Given information section start

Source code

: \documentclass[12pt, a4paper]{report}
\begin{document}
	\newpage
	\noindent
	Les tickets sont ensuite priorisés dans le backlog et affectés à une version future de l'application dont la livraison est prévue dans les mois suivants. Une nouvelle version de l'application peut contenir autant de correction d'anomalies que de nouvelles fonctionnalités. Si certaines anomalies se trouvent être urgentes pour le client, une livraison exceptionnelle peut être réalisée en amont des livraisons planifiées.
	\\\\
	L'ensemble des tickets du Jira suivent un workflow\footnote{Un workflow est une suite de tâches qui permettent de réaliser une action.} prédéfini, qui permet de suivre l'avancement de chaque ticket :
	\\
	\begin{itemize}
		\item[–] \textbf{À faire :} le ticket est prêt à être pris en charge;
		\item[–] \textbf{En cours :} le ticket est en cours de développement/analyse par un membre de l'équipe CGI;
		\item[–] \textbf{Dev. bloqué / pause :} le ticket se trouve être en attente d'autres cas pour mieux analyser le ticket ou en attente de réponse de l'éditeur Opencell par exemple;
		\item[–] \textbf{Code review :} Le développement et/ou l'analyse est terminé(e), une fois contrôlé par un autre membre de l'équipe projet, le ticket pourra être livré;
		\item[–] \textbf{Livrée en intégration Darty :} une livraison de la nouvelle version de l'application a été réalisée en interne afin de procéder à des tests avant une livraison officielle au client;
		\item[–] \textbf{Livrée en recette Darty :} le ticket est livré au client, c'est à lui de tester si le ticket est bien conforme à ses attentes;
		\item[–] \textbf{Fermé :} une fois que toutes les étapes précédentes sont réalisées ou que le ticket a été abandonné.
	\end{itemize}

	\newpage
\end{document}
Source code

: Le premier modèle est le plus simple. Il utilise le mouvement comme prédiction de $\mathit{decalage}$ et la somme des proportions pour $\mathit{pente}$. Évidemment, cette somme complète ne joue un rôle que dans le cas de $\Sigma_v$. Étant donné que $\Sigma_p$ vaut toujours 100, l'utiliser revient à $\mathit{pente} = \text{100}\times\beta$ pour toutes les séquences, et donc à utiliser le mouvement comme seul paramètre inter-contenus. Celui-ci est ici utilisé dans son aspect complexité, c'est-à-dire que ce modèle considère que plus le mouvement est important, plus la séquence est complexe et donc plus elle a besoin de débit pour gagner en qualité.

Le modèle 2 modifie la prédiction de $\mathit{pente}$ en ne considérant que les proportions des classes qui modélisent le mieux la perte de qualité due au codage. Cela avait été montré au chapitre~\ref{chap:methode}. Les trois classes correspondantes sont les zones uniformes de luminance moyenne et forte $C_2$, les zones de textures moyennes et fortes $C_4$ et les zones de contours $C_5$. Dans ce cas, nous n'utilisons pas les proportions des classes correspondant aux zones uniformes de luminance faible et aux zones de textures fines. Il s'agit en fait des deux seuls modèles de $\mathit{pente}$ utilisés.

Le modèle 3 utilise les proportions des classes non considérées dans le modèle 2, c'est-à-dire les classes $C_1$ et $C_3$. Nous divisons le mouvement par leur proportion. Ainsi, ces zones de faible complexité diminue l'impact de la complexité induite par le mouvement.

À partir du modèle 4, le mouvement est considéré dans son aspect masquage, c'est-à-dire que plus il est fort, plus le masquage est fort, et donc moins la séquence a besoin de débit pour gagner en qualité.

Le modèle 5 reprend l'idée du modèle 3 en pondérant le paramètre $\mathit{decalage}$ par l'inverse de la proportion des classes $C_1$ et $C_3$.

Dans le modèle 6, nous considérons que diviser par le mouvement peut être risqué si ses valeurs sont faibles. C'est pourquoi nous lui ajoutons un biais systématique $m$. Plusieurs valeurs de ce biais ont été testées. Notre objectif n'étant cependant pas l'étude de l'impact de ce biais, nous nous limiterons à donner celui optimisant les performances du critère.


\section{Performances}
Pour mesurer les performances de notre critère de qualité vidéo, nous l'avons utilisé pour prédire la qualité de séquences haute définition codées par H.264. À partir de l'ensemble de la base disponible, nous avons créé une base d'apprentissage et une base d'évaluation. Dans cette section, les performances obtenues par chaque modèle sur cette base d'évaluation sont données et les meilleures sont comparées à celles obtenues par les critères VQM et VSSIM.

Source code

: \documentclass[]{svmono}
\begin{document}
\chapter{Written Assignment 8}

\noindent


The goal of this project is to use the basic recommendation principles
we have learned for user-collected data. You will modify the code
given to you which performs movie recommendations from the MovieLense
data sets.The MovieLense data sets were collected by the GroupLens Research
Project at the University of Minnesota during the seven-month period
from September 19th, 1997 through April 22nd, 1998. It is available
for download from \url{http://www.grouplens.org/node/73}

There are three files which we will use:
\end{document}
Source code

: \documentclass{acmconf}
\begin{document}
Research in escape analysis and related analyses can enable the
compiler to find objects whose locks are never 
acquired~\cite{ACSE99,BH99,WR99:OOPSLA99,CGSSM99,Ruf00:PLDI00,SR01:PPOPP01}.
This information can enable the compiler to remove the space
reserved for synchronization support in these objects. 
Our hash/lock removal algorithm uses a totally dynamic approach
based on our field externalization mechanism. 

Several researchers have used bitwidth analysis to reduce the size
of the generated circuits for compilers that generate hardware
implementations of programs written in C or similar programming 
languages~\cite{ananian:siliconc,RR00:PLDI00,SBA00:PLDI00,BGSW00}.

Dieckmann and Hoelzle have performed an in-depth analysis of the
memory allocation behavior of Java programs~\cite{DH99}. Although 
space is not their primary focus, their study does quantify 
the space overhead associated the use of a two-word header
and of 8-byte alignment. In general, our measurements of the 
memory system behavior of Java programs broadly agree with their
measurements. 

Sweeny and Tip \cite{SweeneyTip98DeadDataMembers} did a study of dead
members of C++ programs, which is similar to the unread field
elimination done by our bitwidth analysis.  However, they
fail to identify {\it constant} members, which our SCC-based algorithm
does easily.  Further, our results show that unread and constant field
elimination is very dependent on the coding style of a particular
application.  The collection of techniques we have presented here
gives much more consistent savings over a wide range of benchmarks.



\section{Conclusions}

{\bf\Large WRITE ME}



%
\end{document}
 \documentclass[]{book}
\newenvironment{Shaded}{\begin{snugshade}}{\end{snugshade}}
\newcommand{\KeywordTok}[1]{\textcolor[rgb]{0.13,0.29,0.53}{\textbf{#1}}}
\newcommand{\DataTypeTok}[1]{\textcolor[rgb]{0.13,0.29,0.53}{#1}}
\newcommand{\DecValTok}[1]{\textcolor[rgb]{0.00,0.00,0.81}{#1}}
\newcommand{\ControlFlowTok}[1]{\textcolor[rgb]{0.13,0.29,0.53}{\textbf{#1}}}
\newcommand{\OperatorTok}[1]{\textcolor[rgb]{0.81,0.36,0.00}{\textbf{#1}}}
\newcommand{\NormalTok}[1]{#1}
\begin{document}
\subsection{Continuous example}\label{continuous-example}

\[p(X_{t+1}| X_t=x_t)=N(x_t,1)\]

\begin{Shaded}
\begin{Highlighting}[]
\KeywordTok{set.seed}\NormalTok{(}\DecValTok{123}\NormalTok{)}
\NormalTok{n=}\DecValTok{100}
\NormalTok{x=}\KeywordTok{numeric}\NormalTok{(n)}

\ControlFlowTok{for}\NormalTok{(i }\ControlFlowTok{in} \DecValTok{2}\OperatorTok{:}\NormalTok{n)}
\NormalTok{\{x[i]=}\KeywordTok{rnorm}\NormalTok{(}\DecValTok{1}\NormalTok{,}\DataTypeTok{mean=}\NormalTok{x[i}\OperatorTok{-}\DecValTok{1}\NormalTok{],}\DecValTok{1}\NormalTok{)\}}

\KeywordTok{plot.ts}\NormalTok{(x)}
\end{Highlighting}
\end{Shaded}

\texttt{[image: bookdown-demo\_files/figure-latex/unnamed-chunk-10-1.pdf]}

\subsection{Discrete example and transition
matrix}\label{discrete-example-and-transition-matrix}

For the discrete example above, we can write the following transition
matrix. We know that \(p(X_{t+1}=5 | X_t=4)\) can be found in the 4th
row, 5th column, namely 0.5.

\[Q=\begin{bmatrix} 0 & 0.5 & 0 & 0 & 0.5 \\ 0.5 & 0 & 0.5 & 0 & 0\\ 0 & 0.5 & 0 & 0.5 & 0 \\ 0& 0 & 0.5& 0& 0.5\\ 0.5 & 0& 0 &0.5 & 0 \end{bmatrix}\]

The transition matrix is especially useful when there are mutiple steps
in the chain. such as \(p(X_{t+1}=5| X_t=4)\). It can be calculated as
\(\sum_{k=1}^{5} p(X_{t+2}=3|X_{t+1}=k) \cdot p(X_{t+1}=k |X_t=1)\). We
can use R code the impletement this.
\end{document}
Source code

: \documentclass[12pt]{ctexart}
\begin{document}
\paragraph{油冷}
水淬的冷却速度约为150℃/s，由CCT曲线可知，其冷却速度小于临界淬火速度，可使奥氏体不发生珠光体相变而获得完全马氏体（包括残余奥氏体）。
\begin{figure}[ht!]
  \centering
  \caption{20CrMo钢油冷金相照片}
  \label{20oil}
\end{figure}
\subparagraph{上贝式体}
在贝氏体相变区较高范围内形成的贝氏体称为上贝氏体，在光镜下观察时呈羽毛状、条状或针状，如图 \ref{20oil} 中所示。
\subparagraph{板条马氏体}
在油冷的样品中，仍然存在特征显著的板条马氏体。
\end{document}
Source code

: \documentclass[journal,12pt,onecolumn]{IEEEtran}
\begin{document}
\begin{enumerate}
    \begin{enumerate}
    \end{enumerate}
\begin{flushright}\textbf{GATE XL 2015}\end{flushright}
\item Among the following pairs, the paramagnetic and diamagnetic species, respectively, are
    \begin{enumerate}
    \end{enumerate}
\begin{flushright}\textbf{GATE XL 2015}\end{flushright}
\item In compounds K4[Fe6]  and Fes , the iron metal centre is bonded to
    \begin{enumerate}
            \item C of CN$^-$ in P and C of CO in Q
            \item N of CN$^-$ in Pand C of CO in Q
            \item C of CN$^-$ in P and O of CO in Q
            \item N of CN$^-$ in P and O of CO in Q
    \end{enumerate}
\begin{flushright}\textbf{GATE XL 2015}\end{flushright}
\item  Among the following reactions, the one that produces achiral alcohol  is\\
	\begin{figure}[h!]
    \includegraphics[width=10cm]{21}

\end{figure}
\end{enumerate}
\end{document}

Given information section end

Task item — Looking back over the records above, in how many lines does the word "their" occur? Give the number alone.

Exercise result — 2